**Supplied data**.
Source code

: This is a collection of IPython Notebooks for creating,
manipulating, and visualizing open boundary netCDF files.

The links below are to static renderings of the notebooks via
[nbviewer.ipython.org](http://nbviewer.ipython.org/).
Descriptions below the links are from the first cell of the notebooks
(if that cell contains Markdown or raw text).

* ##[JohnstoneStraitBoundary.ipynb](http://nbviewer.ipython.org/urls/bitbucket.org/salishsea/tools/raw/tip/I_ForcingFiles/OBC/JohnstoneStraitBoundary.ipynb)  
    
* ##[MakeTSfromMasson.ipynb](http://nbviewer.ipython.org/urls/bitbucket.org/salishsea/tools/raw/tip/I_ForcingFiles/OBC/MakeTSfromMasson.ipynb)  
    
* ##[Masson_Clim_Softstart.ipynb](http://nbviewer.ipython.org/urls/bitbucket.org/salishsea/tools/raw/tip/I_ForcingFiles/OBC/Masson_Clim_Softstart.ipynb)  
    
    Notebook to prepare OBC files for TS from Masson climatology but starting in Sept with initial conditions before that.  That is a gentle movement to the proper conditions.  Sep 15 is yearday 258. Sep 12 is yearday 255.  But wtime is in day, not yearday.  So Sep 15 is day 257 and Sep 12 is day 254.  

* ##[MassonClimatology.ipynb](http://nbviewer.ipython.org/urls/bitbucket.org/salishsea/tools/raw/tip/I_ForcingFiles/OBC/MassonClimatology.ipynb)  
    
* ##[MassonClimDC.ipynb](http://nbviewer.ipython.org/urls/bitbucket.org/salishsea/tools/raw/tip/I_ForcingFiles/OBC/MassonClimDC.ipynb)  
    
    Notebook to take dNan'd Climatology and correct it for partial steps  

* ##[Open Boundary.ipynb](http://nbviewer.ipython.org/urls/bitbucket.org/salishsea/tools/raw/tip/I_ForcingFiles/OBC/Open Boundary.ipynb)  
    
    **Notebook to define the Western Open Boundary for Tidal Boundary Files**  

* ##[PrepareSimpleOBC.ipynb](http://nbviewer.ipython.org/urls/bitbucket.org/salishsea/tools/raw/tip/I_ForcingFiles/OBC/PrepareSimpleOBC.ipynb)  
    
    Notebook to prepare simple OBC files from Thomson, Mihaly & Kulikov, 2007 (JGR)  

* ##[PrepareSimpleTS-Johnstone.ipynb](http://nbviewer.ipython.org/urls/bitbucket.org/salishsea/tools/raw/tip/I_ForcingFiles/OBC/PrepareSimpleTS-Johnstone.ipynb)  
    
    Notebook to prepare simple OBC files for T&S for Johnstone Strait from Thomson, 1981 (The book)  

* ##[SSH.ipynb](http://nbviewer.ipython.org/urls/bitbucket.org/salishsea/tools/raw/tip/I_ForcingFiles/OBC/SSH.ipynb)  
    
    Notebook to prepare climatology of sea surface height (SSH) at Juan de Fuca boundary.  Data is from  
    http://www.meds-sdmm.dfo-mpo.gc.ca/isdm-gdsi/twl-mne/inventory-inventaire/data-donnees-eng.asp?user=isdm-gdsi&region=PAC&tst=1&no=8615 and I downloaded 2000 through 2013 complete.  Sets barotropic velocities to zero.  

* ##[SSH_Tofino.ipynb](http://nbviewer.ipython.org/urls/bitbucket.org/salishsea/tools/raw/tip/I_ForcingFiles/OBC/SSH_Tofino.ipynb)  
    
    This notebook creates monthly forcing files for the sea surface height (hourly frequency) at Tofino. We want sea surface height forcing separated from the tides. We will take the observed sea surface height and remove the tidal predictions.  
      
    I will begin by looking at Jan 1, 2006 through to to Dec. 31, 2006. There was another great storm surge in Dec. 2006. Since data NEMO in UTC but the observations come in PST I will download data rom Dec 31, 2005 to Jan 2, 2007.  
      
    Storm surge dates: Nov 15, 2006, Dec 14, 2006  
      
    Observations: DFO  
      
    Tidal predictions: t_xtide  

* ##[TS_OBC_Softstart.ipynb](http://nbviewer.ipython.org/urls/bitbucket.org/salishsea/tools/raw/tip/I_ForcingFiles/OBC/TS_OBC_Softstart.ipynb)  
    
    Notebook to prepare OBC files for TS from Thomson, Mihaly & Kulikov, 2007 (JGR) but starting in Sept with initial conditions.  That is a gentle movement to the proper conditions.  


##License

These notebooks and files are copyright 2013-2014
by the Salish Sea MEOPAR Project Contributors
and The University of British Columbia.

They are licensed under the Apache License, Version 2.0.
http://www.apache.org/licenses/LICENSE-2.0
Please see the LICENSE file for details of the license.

**Task requirements**. Repeat only what lies between the first line of the data and the line containing "[nbviewer.ipython.org](http://nbviewer.ipython.org/).", both of those lines included, exactly as it stands.

**Task result**.
Source code

: This is a collection of IPython Notebooks for creating,
manipulating, and visualizing open boundary netCDF files.

The links below are to static renderings of the notebooks via
[nbviewer.ipython.org](http://nbviewer.ipython.org/).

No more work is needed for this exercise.